◆ **Your instructions**
Of all the lines in the entries, how many carry the word "align"? The reply is that number and no more.

(Document images with source code)
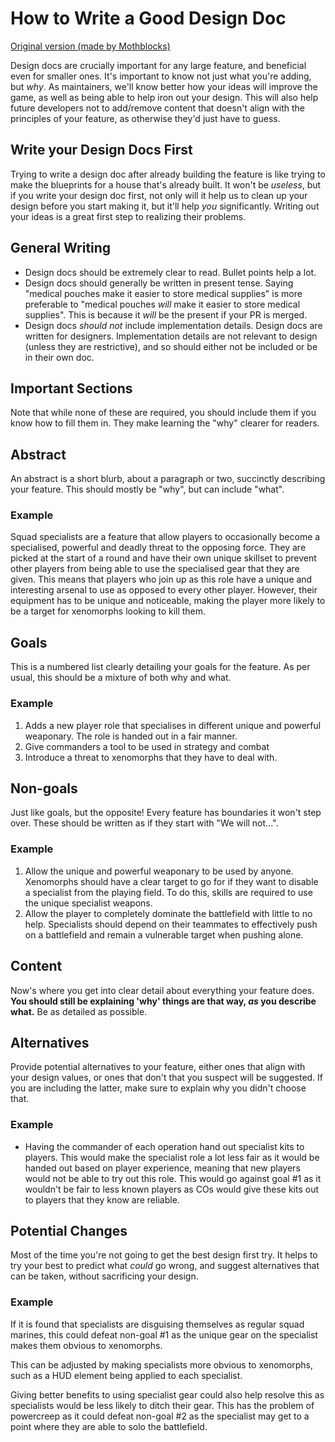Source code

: # How to Write a Good Design Doc

[Original version (made by Mothblocks)](https://hackmd.io/@tgstation/BkzmU9EyK)

Design docs are crucially important for any large feature, and beneficial even for smaller ones. It's important to know not just what you're adding, but *why*. As maintainers, we'll know better how your ideas will improve the game, as well as being able to help iron out your design. This will also help future developers not to add/remove content that doesn't align with the principles of your feature, as otherwise they'd just have to guess.

## Write your Design Docs First

Trying to write a design doc after already building the feature is like trying to make the blueprints for a house that's already built. It won't be *useless*, but if you write your design doc first, not only will it help us to clean up your design before you start making it, but it'll help *you* significantly. Writing out your ideas is a great first step to realizing their problems.

## General Writing

- Design docs should be extremely clear to read. Bullet points help a lot.
- Design docs should generally be written in present tense. Saying "medical pouches make it easier to store medical supplies" is more preferable to "medical pouches *will* make it easier to store medical supplies". This is because it *will* be the present if your PR is merged.
- Design docs *should not* include implementation details. Design docs are written for designers. Implementation details are not relevant to design (unless they are restrictive), and so should either not be included or be in their own doc.

## Important Sections

Note that while none of these are required, you should include them if you know how to fill them in. They make learning the "why" clearer for readers.

## Abstract

An abstract is a short blurb, about a paragraph or two, succinctly describing your feature. This should mostly be "why", but can include "what".

### Example
Squad specialists are a feature that allow players to occasionally become a specialised, powerful and deadly threat to the opposing force. They are picked at the start of a round and have their own unique skillset to prevent other players from being able to use the specialised gear that they are given. This means that players who join up as this role have a unique and interesting arsenal to use as opposed to every other player. However, their equipment has to be unique and noticeable, making the player more likely to be a target for xenomorphs looking to kill them.

## Goals

This is a numbered list clearly detailing your goals for the feature. As per usual, this should be a mixture of both why and what.

### Example
1. Adds a new player role that specialises in different unique and powerful weaponary. The role is handed out in a fair manner.
2. Give commanders a tool to be used in strategy and combat
3. Introduce a threat to xenomorphs that they have to deal with.

## Non-goals

Just like goals, but the opposite! Every feature has boundaries it won't step over. These should be written as if they start with "We will not...".

### Example
1. Allow the unique and powerful weaponary to be used by anyone. Xenomorphs should have a clear target to go for if they want to disable a specialist from the playing field. To do this, skills are required to use the unique specialist weapons.
2. Allow the player to completely dominate the battlefield with little to no help. Specialists should depend on their teammates to effectively push on a battlefield and remain a vulnerable target when pushing alone.

## Content

Now's where you get into clear detail about everything your feature does. **You should still be explaining 'why' things are that way, *as* you describe what.** Be as detailed as possible.

## Alternatives

Provide potential alternatives to your feature, either ones that align with your design values, or ones that don't that you suspect will be suggested. If you are including the latter, make sure to explain why you didn't choose that.

### Example

- Having the commander of each operation hand out specialist kits to players. This would make the specialist role a lot less fair as it would be handed out based on player experience, meaning that new players would not be able to try out this role. This would go against goal #1 as it wouldn't be fair to less known players as COs would give these kits out to players that they know are reliable.

## Potential Changes

Most of the time you're not going to get the best design first try. It helps to try your best to predict what *could* go wrong, and suggest alternatives that can be taken, without sacrificing your design.

### Example

If it is found that specialists are disguising themselves as regular squad marines, this could defeat non-goal #1 as the unique gear on the specialist makes them obvious to xenomorphs. 

This can be adjusted by making specialists more obvious to xenomorphs, such as a HUD element being applied to each specialist.

Giving better benefits to using specialist gear could also help resolve this as specialists would be less likely to ditch their gear. This has the problem of powercreep as it could defeat non-goal #2 as the specialist may get to a point where they are able to solo the battlefield.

◆ **Output of the task**
2